Data provided:
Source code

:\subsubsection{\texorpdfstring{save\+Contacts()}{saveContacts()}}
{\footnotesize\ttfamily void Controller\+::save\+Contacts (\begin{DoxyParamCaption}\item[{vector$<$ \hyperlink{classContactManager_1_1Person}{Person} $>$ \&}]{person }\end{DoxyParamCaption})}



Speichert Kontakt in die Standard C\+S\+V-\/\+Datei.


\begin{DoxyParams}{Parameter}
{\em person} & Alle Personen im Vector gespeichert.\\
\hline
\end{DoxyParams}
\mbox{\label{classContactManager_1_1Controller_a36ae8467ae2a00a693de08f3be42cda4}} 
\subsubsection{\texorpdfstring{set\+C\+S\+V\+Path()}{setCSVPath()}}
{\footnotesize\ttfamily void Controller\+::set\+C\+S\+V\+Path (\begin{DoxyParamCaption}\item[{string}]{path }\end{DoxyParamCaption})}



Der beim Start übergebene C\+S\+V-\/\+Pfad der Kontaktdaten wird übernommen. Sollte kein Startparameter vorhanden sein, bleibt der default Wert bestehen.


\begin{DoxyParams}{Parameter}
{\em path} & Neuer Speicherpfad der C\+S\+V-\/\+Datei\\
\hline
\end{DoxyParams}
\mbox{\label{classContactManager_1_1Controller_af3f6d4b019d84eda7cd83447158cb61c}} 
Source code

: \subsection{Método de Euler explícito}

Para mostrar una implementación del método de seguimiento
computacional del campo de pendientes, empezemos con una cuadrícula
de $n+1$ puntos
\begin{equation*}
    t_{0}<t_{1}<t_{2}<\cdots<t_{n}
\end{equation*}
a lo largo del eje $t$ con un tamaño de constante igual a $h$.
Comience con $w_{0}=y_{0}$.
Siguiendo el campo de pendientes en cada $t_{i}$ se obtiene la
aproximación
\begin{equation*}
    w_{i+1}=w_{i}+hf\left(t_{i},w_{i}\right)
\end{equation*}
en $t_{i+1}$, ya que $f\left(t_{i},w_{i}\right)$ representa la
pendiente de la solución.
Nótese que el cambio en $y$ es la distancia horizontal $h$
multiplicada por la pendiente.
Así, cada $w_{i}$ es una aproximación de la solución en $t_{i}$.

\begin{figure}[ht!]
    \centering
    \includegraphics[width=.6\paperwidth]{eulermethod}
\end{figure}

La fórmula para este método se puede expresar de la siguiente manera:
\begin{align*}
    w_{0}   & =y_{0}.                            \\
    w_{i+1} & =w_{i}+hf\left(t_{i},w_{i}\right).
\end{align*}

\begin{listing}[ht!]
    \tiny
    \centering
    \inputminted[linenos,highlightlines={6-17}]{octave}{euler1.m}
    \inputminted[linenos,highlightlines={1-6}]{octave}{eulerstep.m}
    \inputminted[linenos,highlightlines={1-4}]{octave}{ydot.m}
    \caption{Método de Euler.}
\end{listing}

Assigned task: Within the data above, the span starting at the line containing "de $n+1$ puntos" and ending at the line containing "pendiente de la solución." is to be retyped exactly, with no other lines.

Answer for this exercise:
de $n+1$ puntos
\begin{equation*}
    t_{0}<t_{1}<t_{2}<\cdots<t_{n}
\end{equation*}
a lo largo del eje $t$ con un tamaño de constante igual a $h$.
Comience con $w_{0}=y_{0}$.
Siguiendo el campo de pendientes en cada $t_{i}$ se obtiene la
aproximación
\begin{equation*}
    w_{i+1}=w_{i}+hf\left(t_{i},w_{i}\right)
\end{equation*}
en $t_{i+1}$, ya que $f\left(t_{i},w_{i}\right)$ representa la
pendiente de la solución.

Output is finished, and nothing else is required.